### RECORDS FOR THE TASK

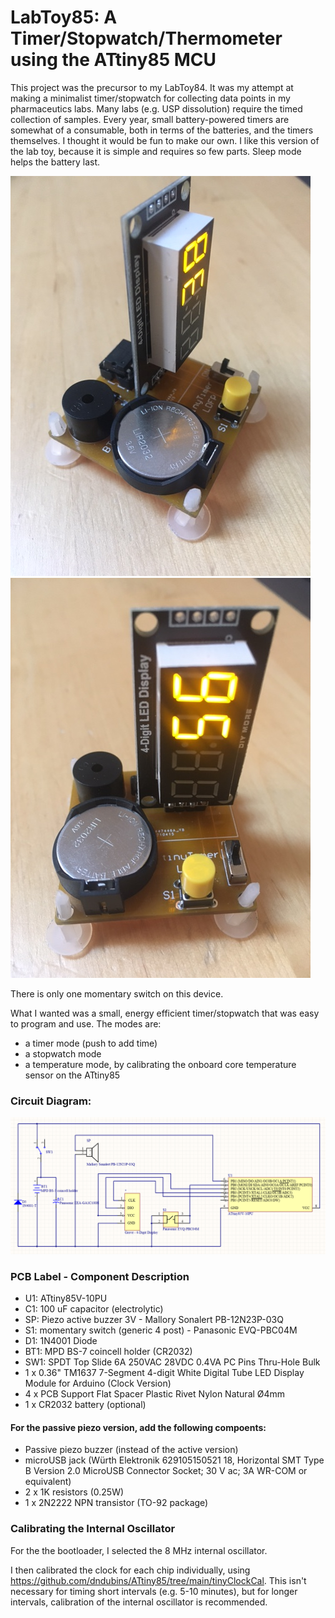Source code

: # LabToy85: A Timer/Stopwatch/Thermometer using the ATtiny85 MCU

This project was the precursor to my LabToy84. It was my attempt at making a minimalist timer/stopwatch for collecting data points in my pharmaceutics labs. Many labs (e.g. USP dissolution) require the timed collection of samples. Every year, small battery-powered timers are somewhat of a consumable, both in terms of the batteries, and the timers themselves. I thought it would be fun to make our own. I like this version of the lab toy, because it is simple and requires so few parts. Sleep mode helps the battery last.

<img src="https://github.com/dndubins/ATtiny85/blob/main/LabToy85/pics/image0.jpeg">

<img src="https://github.com/dndubins/ATtiny85/blob/main/LabToy85/pics/image2.jpeg">

There is only one momentary switch on this device.

What I wanted was a small, energy efficient timer/stopwatch that was easy to program and use. The modes are:

- a timer mode (push to add time)
- a stopwatch mode
- a temperature mode, by calibrating the onboard core temperature sensor on the ATtiny85

### Circuit Diagram:

<img src="https://github.com/dndubins/ATtiny85/blob/main/LabToy85/pics/circuitdiag.png">

### PCB Label - Component Description
- U1: ATtiny85V-10PU
- C1: 100 uF capacitor (electrolytic)
- SP: Piezo active buzzer 3V - Mallory Sonalert PB-12N23P-03Q
- S1: momentary switch (generic 4 post) - Panasonic EVQ-PBC04M
- D1: 1N4001 Diode
- BT1: MPD BS-7 coincell holder (CR2032)
- SW1: SPDT Top Slide 6A 250VAC 28VDC 0.4VA PC Pins Thru-Hole Bulk
- 1 x 0.36" TM1637 7-Segment 4-digit White Digital Tube LED Display Module for Arduino (Clock Version)
- 4 x PCB Support Flat Spacer Plastic Rivet Nylon Natural Ø4mm
- 1 x CR2032 battery (optional)

#### For the passive piezo version, add the following compoents:
- Passive piezo buzzer (instead of the active version)
- microUSB jack (Würth Elektronik 629105150521 18, Horizontal SMT Type B Version 2.0 MicroUSB Connector Socket; 30 V ac; 3A WR-COM or equivalent)
- 2 x 1K resistors (0.25W)
- 1 x 2N2222 NPN transistor (TO-92 package)

### Calibrating the Internal Oscillator

For the the bootloader, I selected the 8 MHz internal oscillator.

I then calibrated the clock for each chip individually, using https://github.com/dndubins/ATtiny85/tree/main/tinyClockCal.
This isn't necessary for timing short intervals (e.g. 5-10 minutes), but for longer intervals, calibration of the internal oscillator is recommended.
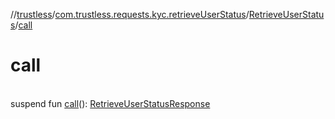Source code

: //[trustless](../../../index.md)/[com.trustless.requests.kyc.retrieveUserStatus](../index.md)/[RetrieveUserStatus](index.md)/[call](call.md)

# call

\
suspend fun [call](call.md)(): [RetrieveUserStatusResponse](../-retrieve-user-status-response/index.md)
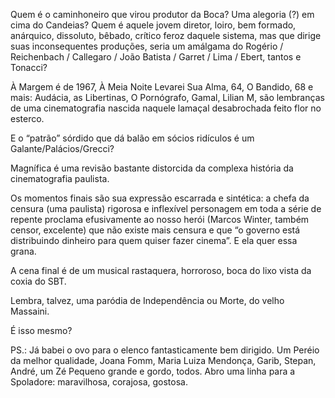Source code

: ---
---

Quem é o caminhoneiro que virou produtor da Boca? Uma alegoria (?) em cima do Candeias? Quem é aquele jovem diretor, loiro, bem formado, anárquico, dissoluto, bêbado, crítico feroz daquele sistema, mas que dirige suas inconsequentes produções, seria um amálgama do Rogério / Reichenbach / Callegaro / João Batista / Garret / Lima / Ebert, tantos e Tonacci? 

À Margem é de 1967, À Meia Noite Levarei Sua Alma, 64, O Bandido, 68 e mais: Audácia, as Libertinas, O Pornógrafo, Gamal, Lilian M, são lembranças de uma cinematografia nascida naquele lamaçal desabrochada feito flor no esterco.

E o “patrão” sórdido que dá balão em sócios ridículos é um Galante/Palácios/Grecci? 

Magnífica é uma revisão bastante distorcida da complexa história da cinematografia paulista.   

Os momentos finais são sua expressão escarrada e sintética: a chefa da censura (uma paulista) rigorosa e inflexível personagem em toda a série de repente proclama efusivamente ao nosso herói (Marcos Winter, também censor, excelente) que não existe mais censura e que “o governo está distribuindo dinheiro para quem quiser fazer cinema”. E ela quer essa grana.

A cena final é de um musical rastaquera, horroroso, boca do lixo vista da coxia do SBT.

Lembra, talvez, uma paródia de Independência ou Morte, do velho Massaini. 

É isso mesmo?

PS.: Já babei o ovo para o elenco fantasticamente bem dirigido. Um Peréio da melhor qualidade, Joana Fomm, Maria Luiza Mendonça, Garib, Stepan, André, um Zé Pequeno grande e gordo, todos. Abro uma linha para a Spoladore: maravilhosa, corajosa, gostosa.
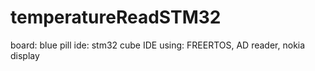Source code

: # temperatureReadSTM32

board: blue pill
ide: stm32 cube IDE
using: FREERTOS, AD reader, nokia display

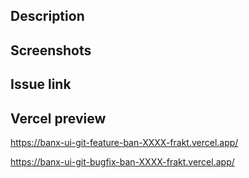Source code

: ## Description

<!-- Describe your changes here -->

## Screenshots

<!-- If applicable -->

## Issue link

<!-- Insert link here -->

## Vercel preview

<!-- Feature template -->

https://banx-ui-git-feature-ban-XXXX-frakt.vercel.app/

<!-- Bugfix template -->

https://banx-ui-git-bugfix-ban-XXXX-frakt.vercel.app/
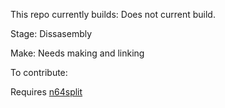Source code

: 
This repo currently builds: Does not current build.

Stage: Dissasembly

Make: Needs making and linking

To contribute:

Requires [n64split](https://github.com/queueRAM/sm64tools)

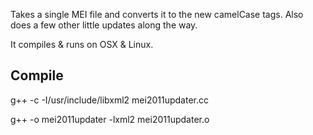 Takes a single MEI file and converts it to the new camelCase tags. Also does a few other little updates along the way.

It compiles & runs on OSX & Linux.

## Compile

g++ -c -I/usr/include/libxml2 mei2011updater.cc

g++ -o mei2011updater -lxml2 mei2011updater.o

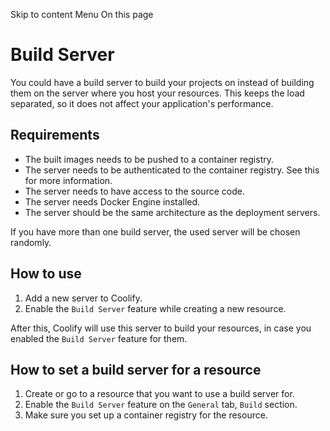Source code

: Skip to content
Menu
On this page
# Build Server ​
You could have a build server to build your projects on instead of building them on the server where you host your resources.
This keeps the load separated, so it does not affect your application's performance.
## Requirements ​
  * The built images needs to be pushed to a container registry.
  * The server needs to be authenticated to the container registry. See this for more information.
  * The server needs to have access to the source code.
  * The server needs Docker Engine installed.
  * The server should be the same architecture as the deployment servers.


If you have more than one build server, the used server will be chosen randomly.
## How to use ​
  1. Add a new server to Coolify.
  2. Enable the `Build Server` feature while creating a new resource.


After this, Coolify will use this server to build your resources, in case you enabled the `Build Server` feature for them.
## How to set a build server for a resource ​
  1. Create or go to a resource that you want to use a build server for.
  2. Enable the `Build Server` feature on the `General` tab, `Build` section.
  3. Make sure you set up a container registry for the resource.


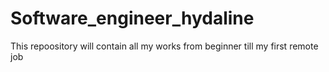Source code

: # Software_engineer_hydaline
This repoository will contain all my works from beginner till my first remote job 
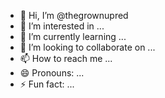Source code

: - 👋 Hi, I’m @thegrownupred
- 👀 I’m interested in ...
- 🌱 I’m currently learning ...
- 💞️ I’m looking to collaborate on ...
- 📫 How to reach me ...
- 😄 Pronouns: ...
- ⚡ Fun fact: ...

<!---
thegrownupred/thegrownupred is a ✨ special ✨ repository because its `README.md` (this file) appears on your GitHub profile.
You can click the Preview link to take a look at your changes.
--->
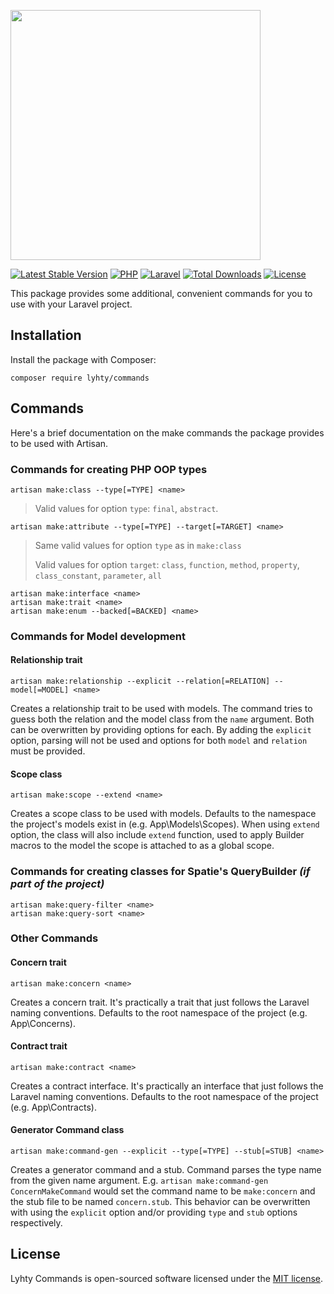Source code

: <p>
    <img src="https://matti.suoraniemi.com/storage/lyhty-commands.png" width="400">
</p>

[![Latest Stable Version](https://img.shields.io/packagist/v/lyhty/commands?label=&logo=packagist&logoColor=white&style=flat-square)](https://packagist.org/packages/lyhty/commands)
[![PHP](https://img.shields.io/packagist/php-v/lyhty/commands?style=flat-square&label=&logo=php&logoColor=white)](https://packagist.org/packages/lyhty/commands)
[![Laravel](https://img.shields.io/static/v1?label=&message=^7.0%20|%20^8.0%20|%20^9.0&color=red&style=flat-square&logo=laravel&logoColor=white)](https://packagist.org/packages/lyhty/commands)
[![Total Downloads](https://img.shields.io/packagist/dt/lyhty/commands?style=flat-square)](https://packagist.org/packages/lyhty/commands)
[![License](https://img.shields.io/packagist/l/lyhty/commands?style=flat-square)](https://packagist.org/packages/lyhty/commands)

<!-- CUTOFF -->

This package provides some additional, convenient commands for you to use with your Laravel project.

## Installation

Install the package with Composer:

    composer require lyhty/commands

## Commands

Here's a brief documentation on the make commands the package provides to be used with Artisan.

### Commands for creating PHP OOP types

    artisan make:class --type[=TYPE] <name>

> Valid values for option `type`: `final`, `abstract`.

    artisan make:attribute --type[=TYPE] --target[=TARGET] <name>

> Same valid values for option `type` as in `make:class`
>
> Valid values for option `target`: `class`, `function`, `method`, `property`, `class_constant`, `parameter`, `all`

    artisan make:interface <name>
    artisan make:trait <name>
    artisan make:enum --backed[=BACKED] <name>

### Commands for Model development

#### Relationship trait

    artisan make:relationship --explicit --relation[=RELATION] --model[=MODEL] <name>

Creates a relationship trait to be used with models. The command tries to guess both the relation and the model class from the `name` argument. Both can be overwritten by providing options for each. By adding the `explicit` option, parsing will not be used and options for both `model` and `relation` must be provided.

#### Scope class

    artisan make:scope --extend <name>

Creates a scope class to be used with models. Defaults to the namespace the project's models exist in (e.g. App\Models\Scopes). When using `extend` option, the class will also include `extend` function, used to apply Builder macros to the model the scope is attached to as a global scope.

### Commands for creating classes for Spatie's QueryBuilder _(if part of the project)_

    artisan make:query-filter <name>
    artisan make:query-sort <name>

### Other Commands

#### Concern trait

    artisan make:concern <name>

Creates a concern trait. It's practically a trait that just follows the Laravel naming conventions. Defaults to the root namespace of the project (e.g. App\Concerns).

#### Contract trait

    artisan make:contract <name>

Creates a contract interface. It's practically an interface that just follows the Laravel naming conventions. Defaults to the root namespace of the project (e.g. App\Contracts).

#### Generator Command class

    artisan make:command-gen --explicit --type[=TYPE] --stub[=STUB] <name>

Creates a generator command and a stub. Command parses the type name from the given name argument. E.g. `artisan make:command-gen ConcernMakeCommand` would set the command name to be `make:concern` and the stub file to be named `concern.stub`. This behavior can be overwritten with using the `explicit` option and/or providing `type` and `stub` options respectively.

## License

Lyhty Commands is open-sourced software licensed under the [MIT license](LICENSE.md).
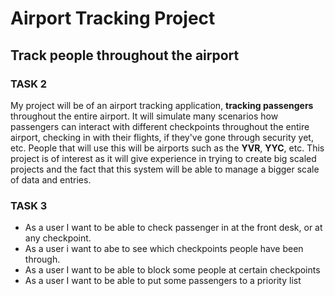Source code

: # Airport Tracking Project
## Track people throughout the airport





### **TASK 2**
My project will be of an airport tracking application, **tracking passengers** throughout the
entire airport. It will simulate many scenarios how passengers can interact with different
checkpoints throughout the entire airport, checking in with their flights, if they've gone
through security yet, etc. People that will use this will be airports such as the **YVR**, **YYC**, etc.
This project is of interest as it will give experience in trying to create big scaled
projects and the fact that this system will be able to manage a bigger scale of data and entries.


### **TASK 3**
* As a user I want to be able to check passenger in at the front desk, or at any
  checkpoint.
* As a user i want to abe to see which checkpoints people have been through.
* As a user I want to be able to block some people at certain checkpoints
* As a user I want to be able to put some passengers to a priority list


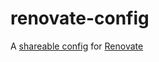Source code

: # renovate-config
A [shareable config](https://docs.renovatebot.com/config-presets/) for [Renovate](https://docs.renovatebot.com/)
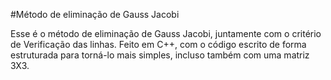 #Método de eliminação de Gauss Jacobi

Esse é o método de eliminação de Gauss Jacobi, juntamente com o critério de Verificação das linhas.
Feito em C++, com o código escrito de forma estruturada para torná-lo mais simples, incluso também com uma matriz 3X3.
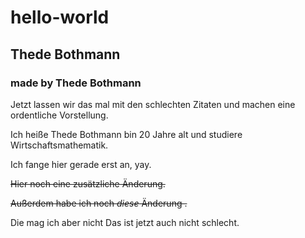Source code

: # hello-world

## Thede Bothmann

### made by Thede Bothmann

Jetzt lassen wir das mal mit den schlechten Zitaten und machen eine ordentliche Vorstellung.

Ich heiße Thede Bothmann bin 20 Jahre alt und studiere Wirtschaftsmathematik.

Ich fange hier gerade erst an, yay.

~~Hier noch eine zusätzliche Änderung.~~

~~Außerdem habe ich noch *diese* Änderung .~~

Die mag ich aber nicht
Das ist jetzt auch nicht schlecht.
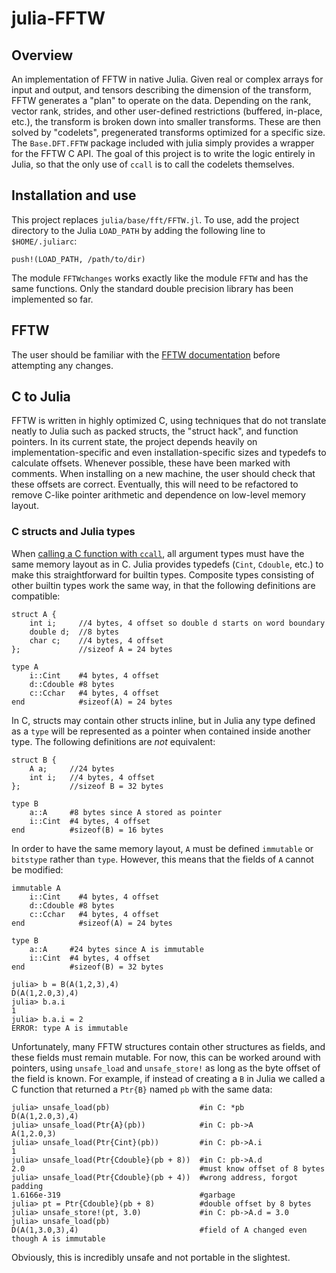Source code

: # julia-FFTW

## Overview
An implementation of FFTW in native Julia.  Given real or complex arrays for input and output, and tensors describing the dimension of the transform, FFTW generates a "plan" to operate on the data.  Depending on the rank, vector rank, strides, and other user-defined restrictions (buffered, in-place, etc.), the transform is broken down into smaller transforms.  These are then solved by "codelets", pregenerated transforms optimized for a specific size.  The `Base.DFT.FFTW` package included with julia simply provides a wrapper for the FFTW C API.  The goal of this project is to write the logic entirely in Julia, so that the only use of `ccall` is to call the codelets themselves.


## Installation and use
This project replaces `julia/base/fft/FFTW.jl`.  To use, add the project directory to the Julia `LOAD_PATH` by adding the following line to `$HOME/.juliarc`:

    push!(LOAD_PATH, /path/to/dir)
    
The module `FFTWchanges` works exactly like the module `FFTW` and has the same functions.  Only the standard double precision library has been implemented so far.  

## FFTW
The user should be familiar with the [FFTW documentation](http://www.fftw.org/doc/) before attempting any changes.  

## C to Julia
FFTW is written in highly optimized C, using techniques that do not translate neatly to Julia such as packed structs, the "struct hack", and function pointers.  In its current state, the project depends heavily on implementation-specific and even installation-specific sizes and typedefs to calculate offsets.  Whenever possible, these have been marked with comments.  When installing on a new machine, the user should check that these offsets are correct.  Eventually, this will need to be refactored to remove C-like pointer arithmetic and dependence on low-level memory layout.

### C structs and Julia types
When [calling a C function with `ccall`](http://docs.julialang.org/en/latest/manual/calling-c-and-fortran-code.html#Calling-C-and-Fortran-Code-1), all argument types must have the same memory layout as in C.  Julia provides typedefs (`Cint`, `Cdouble`, etc.) to make this straightforward for builtin types.  Composite types consisting of other builtin types work the same way, in that the following definitions are compatible:

    struct A {
        int i;     //4 bytes, 4 offset so double d starts on word boundary
        double d;  //8 bytes
        char c;    //4 bytes, 4 offset
    };             //sizeof A = 24 bytes
    
    type A
        i::Cint    #4 bytes, 4 offset
        d::Cdouble #8 bytes
        c::Cchar   #4 bytes, 4 offset
    end            #sizeof(A) = 24 bytes

In C, structs may contain other structs inline, but in Julia any type defined as a `type` will be represented as a pointer when contained inside another type.  The following definitions are _not_ equivalent:

    struct B {
        A a;     //24 bytes
        int i;   //4 bytes, 4 offset
    };           //sizeof B = 32 bytes
    
    type B
        a::A     #8 bytes since A stored as pointer
        i::Cint  #4 bytes, 4 offset
    end          #sizeof(B) = 16 bytes
    
In order to have the same memory layout, `A` must be defined `immutable` or `bitstype` rather than `type`.  However, this means that the fields of `A` cannot be modified:

    immutable A
        i::Cint    #4 bytes, 4 offset
        d::Cdouble #8 bytes
        c::Cchar   #4 bytes, 4 offset
    end            #sizeof(A) = 24 bytes
    
    type B
        a::A     #24 bytes since A is immutable
        i::Cint  #4 bytes, 4 offset
    end          #sizeof(B) = 32 bytes
    
    julia> b = B(A(1,2,3),4)
    D(A(1,2.0,3),4)
    julia> b.a.i
    1
    julia> b.a.i = 2
    ERROR: type A is immutable
    
Unfortunately, many FFTW structures contain other structures as fields, and these fields must remain mutable.  For now, this can be worked around with pointers, using `unsafe_load` and `unsafe_store!` as long as the byte offset of the field is known.  For example, if instead of creating a `B` in Julia we called a C function that returned a `Ptr{B}` named `pb` with the same data:

    julia> unsafe_load(pb)                    #in C: *pb
    D(A(1,2.0,3),4)
    julia> unsafe_load(Ptr{A}(pb))            #in C: pb->A
    A(1,2.0,3)
    julia> unsafe_load(Ptr{Cint}(pb))         #in C: pb->A.i
    1
    julia> unsafe_load(Ptr{Cdouble}(pb + 8))  #in C: pb->A.d
    2.0                                       #must know offset of 8 bytes
    julia> unsafe_load(Ptr{Cdouble}(pb + 4))  #wrong address, forgot padding
    1.6166e-319                               #garbage
    julia> pt = Ptr{Cdouble}(pb + 8)          #double offset by 8 bytes
    julia> unsafe_store!(pt, 3.0)             #in C: pb->A.d = 3.0
    julia> unsafe_load(pb)
    D(A(1,3.0,3),4)                           #field of A changed even though A is immutable
    
Obviously, this is incredibly unsafe and not portable in the slightest.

### WORK INSTRUCTIONS
Take the line containing "address, forgot padding" and each line after it up to the last line of the listing, and print them exactly.

### EXERCISE ANSWER
    julia> unsafe_load(Ptr{Cdouble}(pb + 4))  #wrong address, forgot padding
    1.6166e-319                               #garbage
    julia> pt = Ptr{Cdouble}(pb + 8)          #double offset by 8 bytes
    julia> unsafe_store!(pt, 3.0)             #in C: pb->A.d = 3.0
    julia> unsafe_load(pb)
    D(A(1,3.0,3),4)                           #field of A changed even though A is immutable
    
Obviously, this is incredibly unsafe and not portable in the slightest.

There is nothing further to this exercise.